Selain dari itu (wanita,  anak-anak  dan  harta  yang  dapat mendatangkan fitnah), harta juga sebagai sesuatu yang baik.

Firman Allah swt.:

"Allah menjadikan bagi kamu istri-istri dari jenismu sendiri dan menjadikan bagimu dan istri-istrimu itu, anak-anak dan cucu; dan memberimu rezeki dari harta yang baik-baik ..." (Q.s. An-Nahl: 72)
 
Oleh  karena  itu,  dianjurkannya  untuk waspada dari fitnah kaum wanita, fitnah  harta  dan  anak-anak,  hal  itu  bukan berarti  kesemuanya  bersifat  jahat,  tetapi  demi mencegah timbulnya fitnah yang dapat  melalaikan  kewajiban-kewajiban yang telah diperintahkan oleh Allah swt.
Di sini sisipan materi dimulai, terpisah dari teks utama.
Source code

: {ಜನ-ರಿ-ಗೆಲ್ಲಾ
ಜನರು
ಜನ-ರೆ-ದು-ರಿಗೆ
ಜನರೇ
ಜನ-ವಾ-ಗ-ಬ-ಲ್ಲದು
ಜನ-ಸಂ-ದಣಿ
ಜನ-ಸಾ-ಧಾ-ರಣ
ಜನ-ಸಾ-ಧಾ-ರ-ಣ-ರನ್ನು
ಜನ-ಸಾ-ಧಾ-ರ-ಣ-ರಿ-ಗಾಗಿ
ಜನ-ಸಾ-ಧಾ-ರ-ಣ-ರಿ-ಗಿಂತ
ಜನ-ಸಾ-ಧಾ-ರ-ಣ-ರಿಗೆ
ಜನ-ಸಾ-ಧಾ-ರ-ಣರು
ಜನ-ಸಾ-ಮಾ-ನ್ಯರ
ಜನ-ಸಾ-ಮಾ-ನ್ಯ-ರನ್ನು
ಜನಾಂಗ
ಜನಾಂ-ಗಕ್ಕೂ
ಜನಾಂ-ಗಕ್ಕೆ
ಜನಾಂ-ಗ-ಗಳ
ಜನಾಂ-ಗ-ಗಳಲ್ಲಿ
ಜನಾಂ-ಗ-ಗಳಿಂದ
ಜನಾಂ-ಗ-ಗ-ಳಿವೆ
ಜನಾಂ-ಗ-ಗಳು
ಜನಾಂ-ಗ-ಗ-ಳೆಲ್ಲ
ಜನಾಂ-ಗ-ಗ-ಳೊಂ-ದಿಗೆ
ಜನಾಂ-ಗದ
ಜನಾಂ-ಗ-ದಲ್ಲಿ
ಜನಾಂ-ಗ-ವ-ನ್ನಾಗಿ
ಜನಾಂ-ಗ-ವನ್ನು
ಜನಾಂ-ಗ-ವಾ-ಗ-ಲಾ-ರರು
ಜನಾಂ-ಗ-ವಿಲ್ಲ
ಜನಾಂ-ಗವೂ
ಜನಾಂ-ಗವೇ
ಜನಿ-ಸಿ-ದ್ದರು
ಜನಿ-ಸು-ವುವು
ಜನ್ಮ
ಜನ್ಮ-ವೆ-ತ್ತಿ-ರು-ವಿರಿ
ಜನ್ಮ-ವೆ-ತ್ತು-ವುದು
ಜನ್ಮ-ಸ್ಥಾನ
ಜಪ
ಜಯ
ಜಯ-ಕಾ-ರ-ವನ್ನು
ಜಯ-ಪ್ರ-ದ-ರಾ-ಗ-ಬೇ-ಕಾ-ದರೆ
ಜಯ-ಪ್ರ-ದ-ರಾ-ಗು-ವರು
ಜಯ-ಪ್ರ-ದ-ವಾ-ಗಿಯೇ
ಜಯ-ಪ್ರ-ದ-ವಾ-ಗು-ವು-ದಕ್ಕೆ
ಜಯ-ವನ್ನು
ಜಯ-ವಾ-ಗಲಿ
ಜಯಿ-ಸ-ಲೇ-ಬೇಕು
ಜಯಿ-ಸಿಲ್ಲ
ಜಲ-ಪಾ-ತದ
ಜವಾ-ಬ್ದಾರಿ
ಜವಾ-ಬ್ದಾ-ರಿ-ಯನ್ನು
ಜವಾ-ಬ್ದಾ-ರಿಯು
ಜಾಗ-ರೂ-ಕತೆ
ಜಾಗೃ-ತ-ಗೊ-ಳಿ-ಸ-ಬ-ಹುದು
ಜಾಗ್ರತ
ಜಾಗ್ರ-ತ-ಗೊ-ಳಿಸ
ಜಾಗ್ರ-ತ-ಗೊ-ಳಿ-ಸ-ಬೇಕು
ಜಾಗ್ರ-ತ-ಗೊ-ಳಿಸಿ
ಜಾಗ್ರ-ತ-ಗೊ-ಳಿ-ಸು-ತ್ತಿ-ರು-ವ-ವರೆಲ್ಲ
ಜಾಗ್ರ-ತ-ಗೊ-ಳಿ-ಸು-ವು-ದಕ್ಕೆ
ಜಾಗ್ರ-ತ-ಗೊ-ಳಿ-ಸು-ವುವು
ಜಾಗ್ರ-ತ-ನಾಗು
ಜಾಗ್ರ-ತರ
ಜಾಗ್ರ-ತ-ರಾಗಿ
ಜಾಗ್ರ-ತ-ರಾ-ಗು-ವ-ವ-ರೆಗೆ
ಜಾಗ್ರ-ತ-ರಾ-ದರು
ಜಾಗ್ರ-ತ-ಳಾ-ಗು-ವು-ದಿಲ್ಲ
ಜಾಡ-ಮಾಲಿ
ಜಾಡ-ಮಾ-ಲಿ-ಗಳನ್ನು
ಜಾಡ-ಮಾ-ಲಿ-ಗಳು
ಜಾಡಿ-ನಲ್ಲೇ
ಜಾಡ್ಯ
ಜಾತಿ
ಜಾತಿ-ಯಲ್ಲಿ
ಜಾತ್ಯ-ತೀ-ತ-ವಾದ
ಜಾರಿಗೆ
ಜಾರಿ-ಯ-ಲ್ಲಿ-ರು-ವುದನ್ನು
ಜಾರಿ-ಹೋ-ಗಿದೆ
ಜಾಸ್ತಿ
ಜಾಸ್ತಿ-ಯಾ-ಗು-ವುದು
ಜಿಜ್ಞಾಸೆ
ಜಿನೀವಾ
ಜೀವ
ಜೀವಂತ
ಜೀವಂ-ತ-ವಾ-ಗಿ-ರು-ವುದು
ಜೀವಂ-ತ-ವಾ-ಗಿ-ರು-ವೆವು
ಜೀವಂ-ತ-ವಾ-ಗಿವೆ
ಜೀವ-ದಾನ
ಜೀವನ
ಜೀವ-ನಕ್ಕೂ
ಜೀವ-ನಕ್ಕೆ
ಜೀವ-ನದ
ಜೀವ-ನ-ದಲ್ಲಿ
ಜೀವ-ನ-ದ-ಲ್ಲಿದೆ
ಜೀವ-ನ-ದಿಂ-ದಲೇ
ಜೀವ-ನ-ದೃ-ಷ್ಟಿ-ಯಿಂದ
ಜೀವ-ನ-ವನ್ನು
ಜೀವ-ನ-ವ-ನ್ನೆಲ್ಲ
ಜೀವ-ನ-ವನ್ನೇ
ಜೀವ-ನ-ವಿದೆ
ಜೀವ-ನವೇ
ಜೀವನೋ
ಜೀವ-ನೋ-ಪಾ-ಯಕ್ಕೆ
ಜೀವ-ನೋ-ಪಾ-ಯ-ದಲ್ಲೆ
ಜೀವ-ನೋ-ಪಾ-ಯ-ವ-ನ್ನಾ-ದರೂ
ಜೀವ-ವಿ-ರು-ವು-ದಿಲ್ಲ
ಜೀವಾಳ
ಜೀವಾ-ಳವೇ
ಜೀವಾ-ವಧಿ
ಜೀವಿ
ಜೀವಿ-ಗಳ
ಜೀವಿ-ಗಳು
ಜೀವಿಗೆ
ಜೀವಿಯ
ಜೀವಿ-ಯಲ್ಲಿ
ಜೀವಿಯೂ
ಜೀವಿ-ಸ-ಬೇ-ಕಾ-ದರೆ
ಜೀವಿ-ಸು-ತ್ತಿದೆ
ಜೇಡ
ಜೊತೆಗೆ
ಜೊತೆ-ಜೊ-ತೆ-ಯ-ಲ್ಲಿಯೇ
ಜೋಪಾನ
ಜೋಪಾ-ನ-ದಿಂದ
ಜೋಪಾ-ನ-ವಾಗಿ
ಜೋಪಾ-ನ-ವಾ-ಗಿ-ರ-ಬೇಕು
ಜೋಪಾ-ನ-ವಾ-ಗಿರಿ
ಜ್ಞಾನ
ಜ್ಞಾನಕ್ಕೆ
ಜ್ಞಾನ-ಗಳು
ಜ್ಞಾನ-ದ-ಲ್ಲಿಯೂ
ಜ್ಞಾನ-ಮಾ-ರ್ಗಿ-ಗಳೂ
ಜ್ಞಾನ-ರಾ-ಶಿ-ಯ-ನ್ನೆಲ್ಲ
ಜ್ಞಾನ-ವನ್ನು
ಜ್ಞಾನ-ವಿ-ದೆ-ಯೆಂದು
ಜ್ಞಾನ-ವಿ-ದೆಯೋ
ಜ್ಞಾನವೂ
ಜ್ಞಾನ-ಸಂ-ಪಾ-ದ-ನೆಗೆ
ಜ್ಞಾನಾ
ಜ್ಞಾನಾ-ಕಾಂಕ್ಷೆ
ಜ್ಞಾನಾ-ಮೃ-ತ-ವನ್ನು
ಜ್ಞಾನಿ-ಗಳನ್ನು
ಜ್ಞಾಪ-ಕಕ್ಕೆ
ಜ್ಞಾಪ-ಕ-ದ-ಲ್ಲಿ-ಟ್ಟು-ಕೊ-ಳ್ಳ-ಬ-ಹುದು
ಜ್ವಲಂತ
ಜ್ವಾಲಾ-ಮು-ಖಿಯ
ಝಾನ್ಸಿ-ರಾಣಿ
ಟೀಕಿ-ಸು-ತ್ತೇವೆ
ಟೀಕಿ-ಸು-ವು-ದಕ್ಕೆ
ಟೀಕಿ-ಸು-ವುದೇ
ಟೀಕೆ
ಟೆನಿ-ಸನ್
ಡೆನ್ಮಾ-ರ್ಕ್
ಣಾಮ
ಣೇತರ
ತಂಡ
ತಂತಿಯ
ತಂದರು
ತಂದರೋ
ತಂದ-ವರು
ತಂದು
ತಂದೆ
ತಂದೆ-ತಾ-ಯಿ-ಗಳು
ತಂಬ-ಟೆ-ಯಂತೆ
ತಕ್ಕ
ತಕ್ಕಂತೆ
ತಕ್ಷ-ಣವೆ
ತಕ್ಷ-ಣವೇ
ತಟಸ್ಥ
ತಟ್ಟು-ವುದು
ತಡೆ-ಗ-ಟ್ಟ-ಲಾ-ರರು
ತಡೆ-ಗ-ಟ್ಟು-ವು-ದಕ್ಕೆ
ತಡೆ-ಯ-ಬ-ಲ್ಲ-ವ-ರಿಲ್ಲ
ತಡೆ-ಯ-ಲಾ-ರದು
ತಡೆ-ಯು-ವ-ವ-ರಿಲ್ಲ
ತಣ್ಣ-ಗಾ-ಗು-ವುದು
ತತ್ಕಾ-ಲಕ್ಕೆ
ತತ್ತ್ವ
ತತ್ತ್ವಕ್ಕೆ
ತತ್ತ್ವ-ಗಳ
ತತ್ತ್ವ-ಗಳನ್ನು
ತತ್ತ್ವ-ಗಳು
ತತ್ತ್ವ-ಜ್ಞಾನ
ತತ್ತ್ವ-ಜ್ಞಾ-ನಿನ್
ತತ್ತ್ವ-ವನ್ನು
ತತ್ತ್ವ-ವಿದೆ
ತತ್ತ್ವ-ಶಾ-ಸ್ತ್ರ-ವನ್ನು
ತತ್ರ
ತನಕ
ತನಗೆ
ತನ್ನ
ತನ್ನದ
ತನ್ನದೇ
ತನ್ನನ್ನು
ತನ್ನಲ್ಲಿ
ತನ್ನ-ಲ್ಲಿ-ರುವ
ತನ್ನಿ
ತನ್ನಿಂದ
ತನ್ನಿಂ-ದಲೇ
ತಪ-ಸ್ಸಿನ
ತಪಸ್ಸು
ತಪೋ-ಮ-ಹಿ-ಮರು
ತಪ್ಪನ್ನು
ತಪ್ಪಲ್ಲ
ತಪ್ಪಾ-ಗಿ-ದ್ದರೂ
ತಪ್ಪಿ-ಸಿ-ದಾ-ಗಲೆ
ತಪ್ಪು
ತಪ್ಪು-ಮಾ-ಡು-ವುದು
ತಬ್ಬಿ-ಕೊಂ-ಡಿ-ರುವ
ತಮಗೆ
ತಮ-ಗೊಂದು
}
Allah   swt.  tidak  mungkin  menciptakan  suatu  kejahatan, kemudian dijadikannya sebagai suatu kebutuhan dan  keharusan bagi setiap makhluk-Nya.

Makna  yang  tersirat  dari suatu kejahatan itu adalah suatu bagian yang amat sensitif,  realitanya  menjadi  lazim  bagi kebaikan secara mutlak. Segala bentuk kebaikan dan kejahatan itu berada di tangan (kekuasaan) Allah swt.

Oleh  sebab  itu,  Allah  memberikan  bimbingan  bagi   kaum laki-laki  untuk menjaga dirinya dari bahaya dan fitnah yang dapat  disebabkan  dan  mudah   dipengaruhi   oleh   hal-hal tersebut.

Diwajibkanjuga   bagi   kaum   wanita,   agar   waspada  dan berhati-hati dalam menghadapi tipu muslihat yang  diupayakan oleh  musuh-musuh Islam untuk menjadikan kaum wanita sebagai sarana perusak budi pekerti, akhlak yang luhur dan  bernilai suci.

Wajib  bagi  para  wanita  Muslimat  kembali  pada kodratnya sebagai wanita yang saleh, wanita hakiki, istri salehat, dan sebagai ibu teladan bagi rumah tangga, agama dan negara.